Una bella videointervista di Milena Gabanelli a Vasco sul Corriere della Sera 20.5.20:
la difficoltà dei 400.000 lavoratori della cultura e dello spettacolo, Vasco racconta che con Jovanotti e la Pausini aveva pensato ad un fondo finanziato dai maggiori artisti a sostegno dei lavoratori del settore musicale, poi l’appello a Conte e la decisione del Governo di un miliardo di euro per questi lavoratori:
«……Noi siamo disponibili, tutti gli artisti, penso. Intanto abbiamo pensato ognuno a proteggere i propri: io proteggo i miei collaboratori; penso alla mia squadra, una trentina di persone più o meno.
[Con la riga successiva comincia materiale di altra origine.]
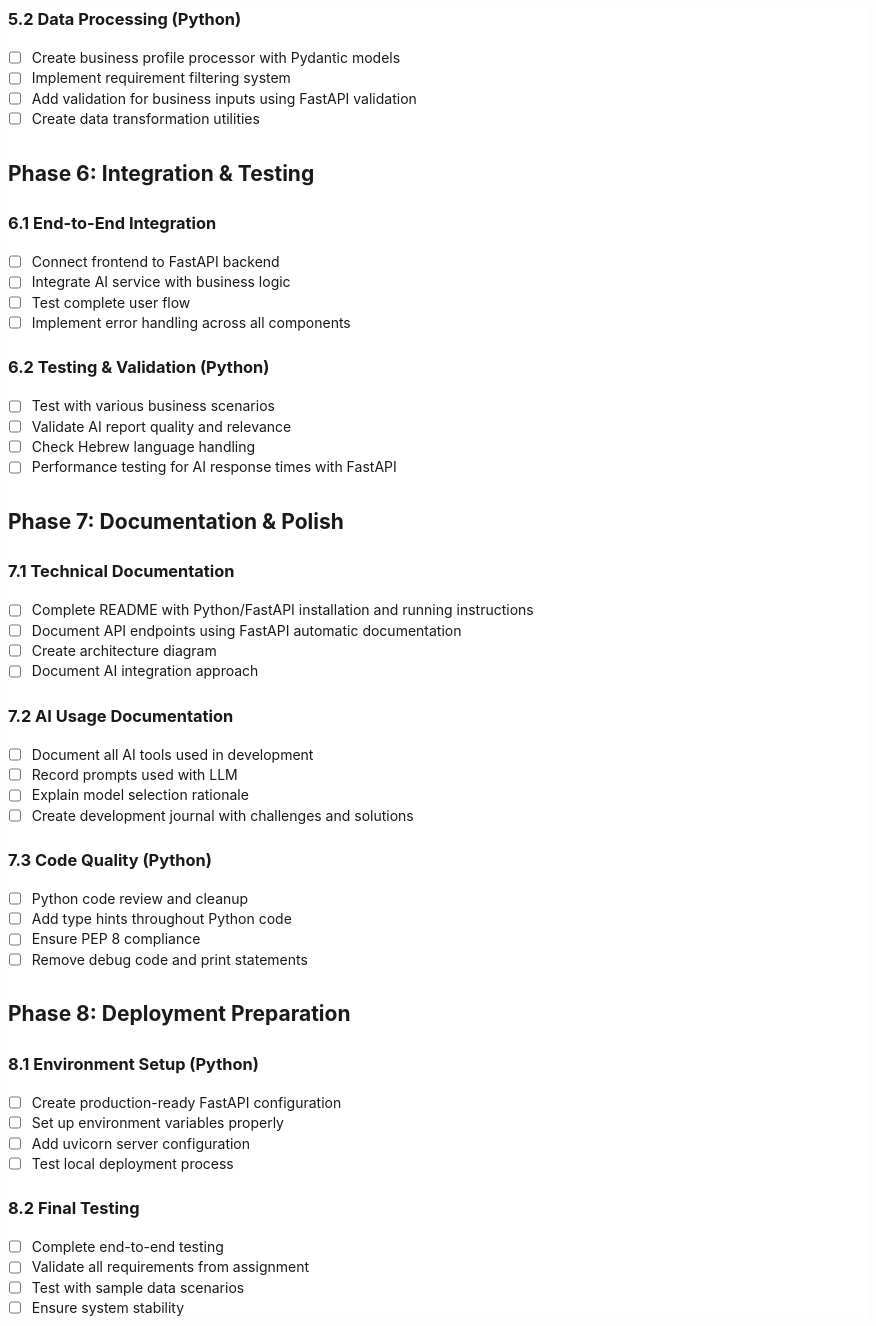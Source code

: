 ### 5.2 Data Processing (Python)
- [ ] Create business profile processor with Pydantic models
- [ ] Implement requirement filtering system
- [ ] Add validation for business inputs using FastAPI validation
- [ ] Create data transformation utilities

## Phase 6: Integration & Testing
### 6.1 End-to-End Integration
- [ ] Connect frontend to FastAPI backend
- [ ] Integrate AI service with business logic
- [ ] Test complete user flow
- [ ] Implement error handling across all components

### 6.2 Testing & Validation (Python)
- [ ] Test with various business scenarios
- [ ] Validate AI report quality and relevance
- [ ] Check Hebrew language handling
- [ ] Performance testing for AI response times with FastAPI

## Phase 7: Documentation & Polish
### 7.1 Technical Documentation
- [ ] Complete README with Python/FastAPI installation and running instructions
- [ ] Document API endpoints using FastAPI automatic documentation
- [ ] Create architecture diagram
- [ ] Document AI integration approach

### 7.2 AI Usage Documentation
- [ ] Document all AI tools used in development
- [ ] Record prompts used with LLM
- [ ] Explain model selection rationale
- [ ] Create development journal with challenges and solutions

### 7.3 Code Quality (Python)
- [ ] Python code review and cleanup
- [ ] Add type hints throughout Python code
- [ ] Ensure PEP 8 compliance
- [ ] Remove debug code and print statements

## Phase 8: Deployment Preparation
### 8.1 Environment Setup (Python)
- [ ] Create production-ready FastAPI configuration
- [ ] Set up environment variables properly
- [ ] Add uvicorn server configuration
- [ ] Test local deployment process

### 8.2 Final Testing
- [ ] Complete end-to-end testing
- [ ] Validate all requirements from assignment
- [ ] Test with sample data scenarios
- [ ] Ensure system stability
Ognuno pensa ai propri, così siamo sicuri che quello che facciamo arriva. Poi c’è questo decreto… 600 euro saranno pochi, ma li riconosce anche ai lavoratori di quel tipo, è importante. In Italia c’è questo concetto che gli artisti sono considerati personaggi tra il circo e l’orchestrina: non sono considerati cultura».
Altro passaggio rilevante riguarda il rapporto sofferenza\ ispirazione:
«È sempre nelle sofferenze più grandi che alla fine si va a pescare quando si scrive. Solo che lo fai quando sono già passate: nel momento della sofferenza non fai niente, soffri e basta. Io soffro e basta, non è che scrivo una canzone. Magari dopo, quando è passato, ricordo quel momento e magari finisce in una canzone tutta l’intensità di quel momento lì. Però adesso sono troppo attonito, frastornato, allibito e incantato da questa situazione così pazzesca, da queste città vuote… una cosa allucinante, nelle scorse settimane sembrava di vivere in un film di fantascienza, di quelli che abbiamo visto ma mai avremmo pensato di vivere. Sono stato anche contento di essere arrivato a vederlo: ormai ho una veneranda età, avrei potuto essere già andato da tempo. Ho bruciato la candela da tutte le parti, in effetti sono qui per miracolo».
Vasco poi provocato dalla Gabanelli sul suo poco amore per i Beatles conferma:
«Ma se ami i Rolling Stones ami un certo modo di fare musica; lo sberleffo, la provocazione, cose che non sono dei Beatles. Non dico che le loro canzoni siano brutte, ma hanno sempre avuto l’aspetto dei bravi ragazzi».